The " right to a homeland " was being used as a justification to restrict further immigration and to select by going to claims by the further influx of "foreigners " hear the "home" to provide a home by the country in which you live, " überfremdet " will.

Only in the second instance serve the demand for a " right to a homeland " of the improvement of living conditions in the countries of origin of those who wanted to leave this or deliberate whether she wanted to return there voluntarily, and will only last of all the " right to a homeland " in understood sense of obligation to accept refugees who can not return to their homes, that is, as the obligation to provide a "new home" for refugees. Accordingly, immigrants could not rely on the " right to a homeland " implies a right to stay after immigration. Still less could a not (eg by a Citizenship) privileged entry Williger on a " right to a homeland " in a country called, in which he had never lived: "No one can lay claim to a homeland in which he does not grew up. "says Rainer Bauböck.
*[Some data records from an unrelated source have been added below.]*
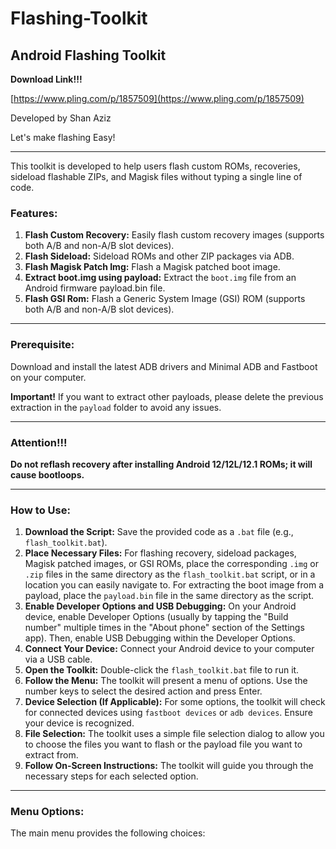 # Flashing-Toolkit

## Android Flashing Toolkit

**Download Link!!!**

[https://www.pling.com/p/1857509](https://www.pling.com/p/1857509)

Developed by Shan Aziz

Let's make flashing Easy!

---

This toolkit is developed to help users flash custom ROMs, recoveries, sideload flashable ZIPs, and Magisk files without typing a single line of code.

### Features:

1.  **Flash Custom Recovery:** Easily flash custom recovery images (supports both A/B and non-A/B slot devices).
2.  **Flash Sideload:** Sideload ROMs and other ZIP packages via ADB.
3.  **Flash Magisk Patch Img:** Flash a Magisk patched boot image.
4.  **Extract boot.img using payload:** Extract the `boot.img` file from an Android firmware payload.bin file.
5.  **Flash GSI Rom:** Flash a Generic System Image (GSI) ROM (supports both A/B and non-A/B slot devices).

---

### Prerequisite:

Download and install the latest ADB drivers and Minimal ADB and Fastboot on your computer.

**Important!** If you want to extract other payloads, please delete the previous extraction in the `payload` folder to avoid any issues.

---

### Attention!!!

**Do not reflash recovery after installing Android 12/12L/12.1 ROMs; it will cause bootloops.**

---

### How to Use:

1.  **Download the Script:** Save the provided code as a `.bat` file (e.g., `flash_toolkit.bat`).
2.  **Place Necessary Files:** For flashing recovery, sideload packages, Magisk patched images, or GSI ROMs, place the corresponding `.img` or `.zip` files in the same directory as the `flash_toolkit.bat` script, or in a location you can easily navigate to. For extracting the boot image from a payload, place the `payload.bin` file in the same directory as the script.
3.  **Enable Developer Options and USB Debugging:** On your Android device, enable Developer Options (usually by tapping the "Build number" multiple times in the "About phone" section of the Settings app). Then, enable USB Debugging within the Developer Options.
4.  **Connect Your Device:** Connect your Android device to your computer via a USB cable.
5.  **Open the Toolkit:** Double-click the `flash_toolkit.bat` file to run it.
6.  **Follow the Menu:** The toolkit will present a menu of options. Use the number keys to select the desired action and press Enter.
7.  **Device Selection (If Applicable):** For some options, the toolkit will check for connected devices using `fastboot devices` or `adb devices`. Ensure your device is recognized.
8.  **File Selection:** The toolkit uses a simple file selection dialog to allow you to choose the files you want to flash or the payload file you want to extract from.
9.  **Follow On-Screen Instructions:** The toolkit will guide you through the necessary steps for each selected option.

---

### Menu Options:

The main menu provides the following choices:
On the other hand, to derive a right to a homeland in terms of creating countries or regions in which each "own" ethnic group forms a majority of the self -determination of peoples, in 1989 Ralf Dahrendorf fought back. Shortly before the dissolution of the Soviet Union, he presented the thesis: "There is no right of Armenians to live among Armenians " and not as a national minority together with other ethnic groups in a multiethnic state. By appealing to a self -determination of peoples, politicians wanted generally leave not only the change of state borders, but also the ethnic composition of the population in an area appear to be legitimate. So it was already Woodrow Wilson, who had spoken first excessively from a " self -determination of peoples ", went primarily about being able to justify the destruction of Austria -Hungary. " The so-called self-determination has served, among others, as an alibi for homogeneity, and homogeneity always means the expulsion or oppression of minorities ," says Dahrendorf.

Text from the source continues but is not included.